- **Task statement**
If a line of the records contains the string "longtable", copy it out.

- **Exercise inputs**
┌──

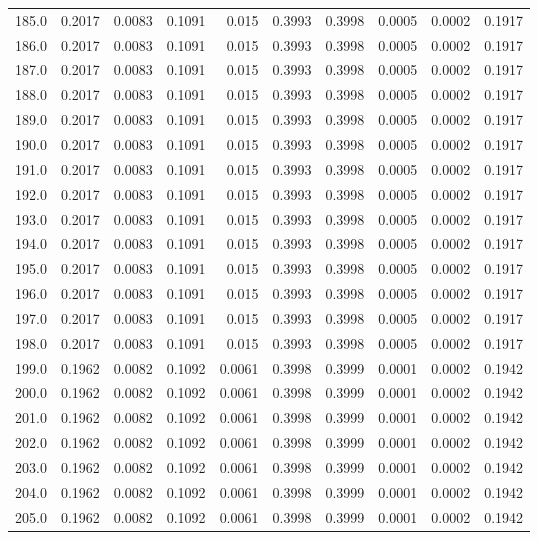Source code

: \begin{longtable}{lrrrrrrrrr}
185.0 & 0.2017 & 0.0083 & 0.1091 & 0.015 & 0.3993 & 0.3998 & 0.0005 & 0.0002 & 0.1917 \\
186.0 & 0.2017 & 0.0083 & 0.1091 & 0.015 & 0.3993 & 0.3998 & 0.0005 & 0.0002 & 0.1917 \\
187.0 & 0.2017 & 0.0083 & 0.1091 & 0.015 & 0.3993 & 0.3998 & 0.0005 & 0.0002 & 0.1917 \\
188.0 & 0.2017 & 0.0083 & 0.1091 & 0.015 & 0.3993 & 0.3998 & 0.0005 & 0.0002 & 0.1917 \\
189.0 & 0.2017 & 0.0083 & 0.1091 & 0.015 & 0.3993 & 0.3998 & 0.0005 & 0.0002 & 0.1917 \\
190.0 & 0.2017 & 0.0083 & 0.1091 & 0.015 & 0.3993 & 0.3998 & 0.0005 & 0.0002 & 0.1917 \\
191.0 & 0.2017 & 0.0083 & 0.1091 & 0.015 & 0.3993 & 0.3998 & 0.0005 & 0.0002 & 0.1917 \\
192.0 & 0.2017 & 0.0083 & 0.1091 & 0.015 & 0.3993 & 0.3998 & 0.0005 & 0.0002 & 0.1917 \\
193.0 & 0.2017 & 0.0083 & 0.1091 & 0.015 & 0.3993 & 0.3998 & 0.0005 & 0.0002 & 0.1917 \\
194.0 & 0.2017 & 0.0083 & 0.1091 & 0.015 & 0.3993 & 0.3998 & 0.0005 & 0.0002 & 0.1917 \\
195.0 & 0.2017 & 0.0083 & 0.1091 & 0.015 & 0.3993 & 0.3998 & 0.0005 & 0.0002 & 0.1917 \\
196.0 & 0.2017 & 0.0083 & 0.1091 & 0.015 & 0.3993 & 0.3998 & 0.0005 & 0.0002 & 0.1917 \\
197.0 & 0.2017 & 0.0083 & 0.1091 & 0.015 & 0.3993 & 0.3998 & 0.0005 & 0.0002 & 0.1917 \\
198.0 & 0.2017 & 0.0083 & 0.1091 & 0.015 & 0.3993 & 0.3998 & 0.0005 & 0.0002 & 0.1917 \\
199.0 & 0.1962 & 0.0082 & 0.1092 & 0.0061 & 0.3998 & 0.3999 & 0.0001 & 0.0002 & 0.1942 \\
200.0 & 0.1962 & 0.0082 & 0.1092 & 0.0061 & 0.3998 & 0.3999 & 0.0001 & 0.0002 & 0.1942 \\
201.0 & 0.1962 & 0.0082 & 0.1092 & 0.0061 & 0.3998 & 0.3999 & 0.0001 & 0.0002 & 0.1942 \\
202.0 & 0.1962 & 0.0082 & 0.1092 & 0.0061 & 0.3998 & 0.3999 & 0.0001 & 0.0002 & 0.1942 \\
203.0 & 0.1962 & 0.0082 & 0.1092 & 0.0061 & 0.3998 & 0.3999 & 0.0001 & 0.0002 & 0.1942 \\
204.0 & 0.1962 & 0.0082 & 0.1092 & 0.0061 & 0.3998 & 0.3999 & 0.0001 & 0.0002 & 0.1942 \\
205.0 & 0.1962 & 0.0082 & 0.1092 & 0.0061 & 0.3998 & 0.3999 & 0.0001 & 0.0002 & 0.1942 \\

\end{longtable}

└──

- **Your solution**
: \begin{longtable}{lrrrrrrrrr}
\end{longtable}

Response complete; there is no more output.